Группа подростков носилась по крышам, перепрыгивала через перила, взлетала на стены, используя водостоки и выступы. Как завороженный, он смотрел на людей, для которых не существовало земного притяжения. Правда, наблюдая за бешеной гонкой, он и сам засветился. Хотел было шагнуть в тень, но нет, засекли. Застегнул наглухо куртку и приготовился драться.

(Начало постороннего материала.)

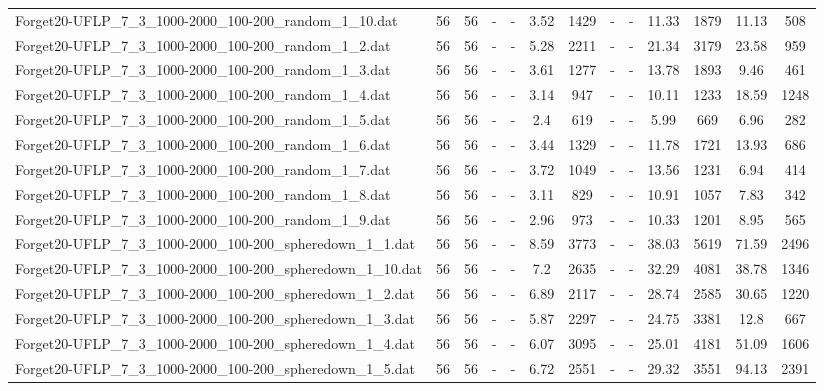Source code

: \begin{table}[!ht]
{\begin{tabular}{lcccccccccccc}
Forget20-UFLP\_7\_3\_1000-2000\_100-200\_random\_1\_10.dat & 56 & 56 &  - &  - & 3.52 & 1429 &  - &  - & 11.33 & 1879 & 11.13 & 508 \\
Forget20-UFLP\_7\_3\_1000-2000\_100-200\_random\_1\_2.dat & 56 & 56 &  - &  - & 5.28 & 2211 &  - &  - & 21.34 & 3179 & 23.58 & 959 \\
Forget20-UFLP\_7\_3\_1000-2000\_100-200\_random\_1\_3.dat & 56 & 56 &  - &  - & 3.61 & 1277 &  - &  - & 13.78 & 1893 & 9.46 & 461 \\
Forget20-UFLP\_7\_3\_1000-2000\_100-200\_random\_1\_4.dat & 56 & 56 &  - &  - & 3.14 & 947 &  - &  - & 10.11 & 1233 & 18.59 & 1248 \\
Forget20-UFLP\_7\_3\_1000-2000\_100-200\_random\_1\_5.dat & 56 & 56 &  - &  - & 2.4 & 619 &  - &  - & 5.99 & 669 & 6.96 & 282 \\
Forget20-UFLP\_7\_3\_1000-2000\_100-200\_random\_1\_6.dat & 56 & 56 &  - &  - & 3.44 & 1329 &  - &  - & 11.78 & 1721 & 13.93 & 686 \\
Forget20-UFLP\_7\_3\_1000-2000\_100-200\_random\_1\_7.dat & 56 & 56 &  - &  - & 3.72 & 1049 &  - &  - & 13.56 & 1231 & 6.94 & 414 \\
Forget20-UFLP\_7\_3\_1000-2000\_100-200\_random\_1\_8.dat & 56 & 56 &  - &  - & 3.11 & 829 &  - &  - & 10.91 & 1057 & 7.83 & 342 \\
Forget20-UFLP\_7\_3\_1000-2000\_100-200\_random\_1\_9.dat & 56 & 56 &  - &  - & 2.96 & 973 &  - &  - & 10.33 & 1201 & 8.95 & 565 \\
Forget20-UFLP\_7\_3\_1000-2000\_100-200\_spheredown\_1\_1.dat & 56 & 56 &  - &  - & 8.59 & 3773 &  - &  - & 38.03 & 5619 & 71.59 & 2496 \\
Forget20-UFLP\_7\_3\_1000-2000\_100-200\_spheredown\_1\_10.dat & 56 & 56 &  - &  - & 7.2 & 2635 &  - &  - & 32.29 & 4081 & 38.78 & 1346 \\
Forget20-UFLP\_7\_3\_1000-2000\_100-200\_spheredown\_1\_2.dat & 56 & 56 &  - &  - & 6.89 & 2117 &  - &  - & 28.74 & 2585 & 30.65 & 1220 \\
Forget20-UFLP\_7\_3\_1000-2000\_100-200\_spheredown\_1\_3.dat & 56 & 56 &  - &  - & 5.87 & 2297 &  - &  - & 24.75 & 3381 & 12.8 & 667 \\
Forget20-UFLP\_7\_3\_1000-2000\_100-200\_spheredown\_1\_4.dat & 56 & 56 &  - &  - & 6.07 & 3095 &  - &  - & 25.01 & 4181 & 51.09 & 1606 \\
Forget20-UFLP\_7\_3\_1000-2000\_100-200\_spheredown\_1\_5.dat & 56 & 56 &  - &  - & 6.72 & 2551 &  - &  - & 29.32 & 3551 & 94.13 & 2391 \\

\end{tabular}}
\end{table}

— Хей, парень, — крикнул один из ребят. Изо рта его вылетел клубок пара. — Ты заблудился или поглазеть решил?
— Шел мимо, увидел, как вы бегаете, остановился посмотреть, что нельзя? — вздыбился Эвелин.
— А чё, можно. Хотя лучше с нами.
— Ничего не выйдет, я так не могу.
Подросток рассмеялся.
— Все не умели. И все научились. Айда?
— Айда, — усмехнулся Эвелин.
А потом он медленно ходил по парапетам, учился кувыркаться, прыгать через ступени. Его страховали, поддерживали. Ему показывали движения и объясняли, как правильно падать. Никто не задавал глупых вопросов, не смотрел косо. Было такое чувство, что компания не знает кто такой Эвелин. «Они что вообще в сеть не заходят?» недоумевал он, ступая по ржавой канавной трубе и пытаясь сохранить равновесие.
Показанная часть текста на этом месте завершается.